== The data ==

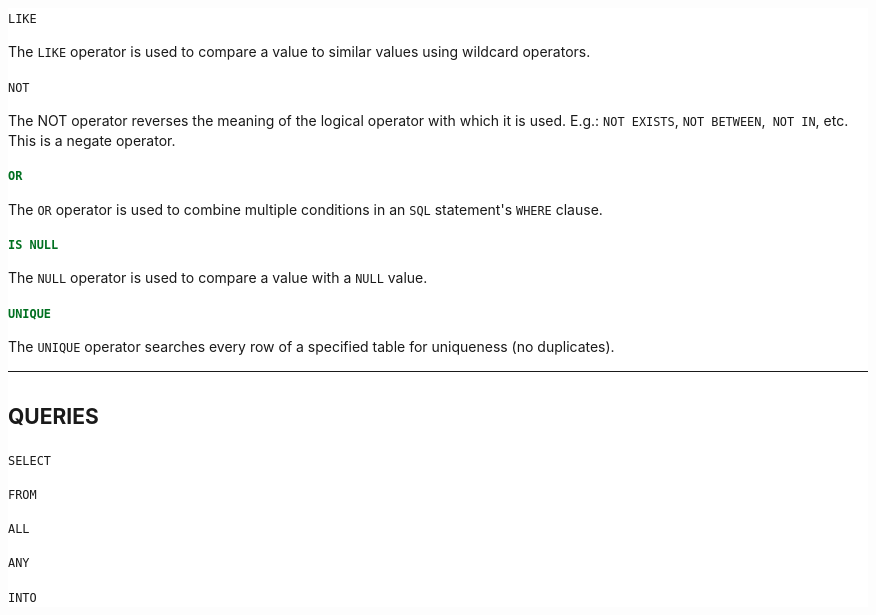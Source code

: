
 ```sqlite
LIKE
```

The ``LIKE`` operator is used to compare a value to similar values using wildcard operators.

```sqlite
NOT
```

The NOT operator reverses the meaning of the logical operator with which it is used. E.g.: ``NOT EXISTS``, ``NOT BETWEEN``,`` NOT IN``, etc. This is a negate operator.

```sql
OR
```

The ``OR`` operator is used to combine multiple conditions in an ``SQL`` statement's ``WHERE`` clause.

```sql
IS NULL
```

The ``NULL`` operator is used to compare a value with a ``NULL`` value.

```sql
UNIQUE
```

The ``UNIQUE`` operator searches every row of a specified table for uniqueness (no duplicates).

---

## QUERIES

```sqlite
SELECT
```



```sqlite
FROM
```



```sqlite
ALL
```



```sqlite
ANY
```



```sqlite
INTO
```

===

Everything from the line containing "uniqueness (no duplicates)." to the end of the records must be written out exactly; include both of those lines and no others.

→ Solution:
The ``UNIQUE`` operator searches every row of a specified table for uniqueness (no duplicates).

---

## QUERIES

```sqlite
SELECT
```



```sqlite
FROM
```



```sqlite
ALL
```



```sqlite
ANY
```



```sqlite
INTO
```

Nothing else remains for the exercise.